__YOUR OBJECTIVE__.
Starting at the line that holds "- **Título Gancho:** Feedback: tu" and stopping at the line that holds "- **Título Gancho:** ¿Qué", restate the records below word for word, with both of those lines included.

Data records
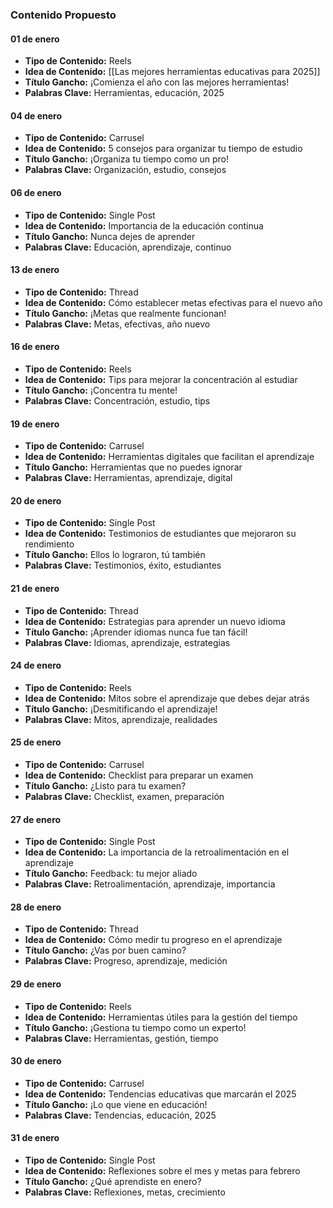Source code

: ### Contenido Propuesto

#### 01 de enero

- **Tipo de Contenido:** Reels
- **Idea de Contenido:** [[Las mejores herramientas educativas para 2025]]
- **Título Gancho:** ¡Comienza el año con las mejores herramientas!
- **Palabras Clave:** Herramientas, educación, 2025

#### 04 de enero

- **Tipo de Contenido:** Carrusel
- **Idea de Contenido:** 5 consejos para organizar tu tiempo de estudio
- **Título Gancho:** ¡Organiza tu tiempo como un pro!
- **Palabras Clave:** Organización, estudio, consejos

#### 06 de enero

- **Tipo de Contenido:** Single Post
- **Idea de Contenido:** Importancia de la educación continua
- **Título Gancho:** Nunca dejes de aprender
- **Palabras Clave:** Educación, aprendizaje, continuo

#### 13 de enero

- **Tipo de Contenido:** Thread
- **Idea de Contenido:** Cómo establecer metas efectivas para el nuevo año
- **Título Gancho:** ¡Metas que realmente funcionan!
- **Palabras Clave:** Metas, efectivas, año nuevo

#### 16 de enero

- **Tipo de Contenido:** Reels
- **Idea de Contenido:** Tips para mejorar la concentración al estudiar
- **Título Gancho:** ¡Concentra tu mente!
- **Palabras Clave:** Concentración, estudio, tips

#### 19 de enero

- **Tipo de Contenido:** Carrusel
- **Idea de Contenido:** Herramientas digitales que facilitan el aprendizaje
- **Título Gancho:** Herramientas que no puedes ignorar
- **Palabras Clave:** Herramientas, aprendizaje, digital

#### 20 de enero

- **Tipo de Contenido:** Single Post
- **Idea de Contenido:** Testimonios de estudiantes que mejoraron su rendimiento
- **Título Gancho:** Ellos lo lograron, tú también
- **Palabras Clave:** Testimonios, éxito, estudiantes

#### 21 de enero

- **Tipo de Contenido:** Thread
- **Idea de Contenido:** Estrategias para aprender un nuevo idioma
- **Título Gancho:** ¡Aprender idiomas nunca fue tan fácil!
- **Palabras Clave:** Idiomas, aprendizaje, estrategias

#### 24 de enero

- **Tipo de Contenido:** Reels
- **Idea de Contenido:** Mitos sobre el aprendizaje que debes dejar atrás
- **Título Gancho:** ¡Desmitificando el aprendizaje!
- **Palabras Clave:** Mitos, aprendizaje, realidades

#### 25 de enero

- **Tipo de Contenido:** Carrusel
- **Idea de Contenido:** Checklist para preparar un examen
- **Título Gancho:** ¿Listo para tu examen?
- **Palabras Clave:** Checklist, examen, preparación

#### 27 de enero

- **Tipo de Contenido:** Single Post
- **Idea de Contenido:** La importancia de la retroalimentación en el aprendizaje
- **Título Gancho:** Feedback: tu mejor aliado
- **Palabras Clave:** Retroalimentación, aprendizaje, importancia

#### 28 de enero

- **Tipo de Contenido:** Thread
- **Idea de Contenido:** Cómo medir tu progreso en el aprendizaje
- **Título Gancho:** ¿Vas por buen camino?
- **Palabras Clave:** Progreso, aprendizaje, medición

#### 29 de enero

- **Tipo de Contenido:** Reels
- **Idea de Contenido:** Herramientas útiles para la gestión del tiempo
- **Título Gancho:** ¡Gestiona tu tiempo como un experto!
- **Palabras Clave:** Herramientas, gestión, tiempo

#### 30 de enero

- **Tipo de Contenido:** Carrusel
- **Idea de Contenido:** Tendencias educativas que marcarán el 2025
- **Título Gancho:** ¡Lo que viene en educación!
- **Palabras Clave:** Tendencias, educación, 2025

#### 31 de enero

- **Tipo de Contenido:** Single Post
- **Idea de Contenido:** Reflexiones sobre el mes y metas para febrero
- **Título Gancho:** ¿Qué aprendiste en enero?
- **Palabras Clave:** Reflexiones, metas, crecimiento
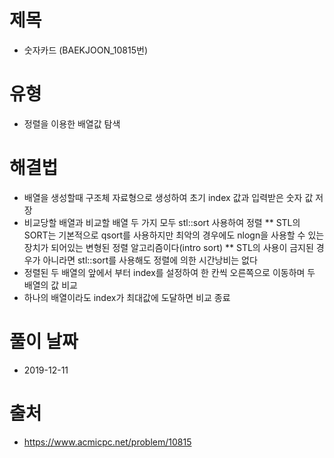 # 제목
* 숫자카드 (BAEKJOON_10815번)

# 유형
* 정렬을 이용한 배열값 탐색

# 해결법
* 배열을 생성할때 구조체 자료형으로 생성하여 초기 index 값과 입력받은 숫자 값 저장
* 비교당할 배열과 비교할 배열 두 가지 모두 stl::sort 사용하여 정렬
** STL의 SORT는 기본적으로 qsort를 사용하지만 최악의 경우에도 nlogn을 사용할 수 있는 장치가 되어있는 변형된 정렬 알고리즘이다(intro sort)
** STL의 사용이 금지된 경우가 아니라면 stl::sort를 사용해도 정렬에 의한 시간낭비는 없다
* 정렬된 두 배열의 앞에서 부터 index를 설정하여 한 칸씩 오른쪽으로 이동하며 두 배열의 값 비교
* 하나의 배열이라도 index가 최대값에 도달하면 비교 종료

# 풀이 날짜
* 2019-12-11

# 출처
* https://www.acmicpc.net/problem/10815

__ANSWER AREA__.
- **Título Gancho:** Feedback: tu mejor aliado
- **Palabras Clave:** Retroalimentación, aprendizaje, importancia

#### 28 de enero

- **Tipo de Contenido:** Thread
- **Idea de Contenido:** Cómo medir tu progreso en el aprendizaje
- **Título Gancho:** ¿Vas por buen camino?
- **Palabras Clave:** Progreso, aprendizaje, medición

#### 29 de enero

- **Tipo de Contenido:** Reels
- **Idea de Contenido:** Herramientas útiles para la gestión del tiempo
- **Título Gancho:** ¡Gestiona tu tiempo como un experto!
- **Palabras Clave:** Herramientas, gestión, tiempo

#### 30 de enero

- **Tipo de Contenido:** Carrusel
- **Idea de Contenido:** Tendencias educativas que marcarán el 2025
- **Título Gancho:** ¡Lo que viene en educación!
- **Palabras Clave:** Tendencias, educación, 2025

#### 31 de enero

- **Tipo de Contenido:** Single Post
- **Idea de Contenido:** Reflexiones sobre el mes y metas para febrero
- **Título Gancho:** ¿Qué aprendiste en enero?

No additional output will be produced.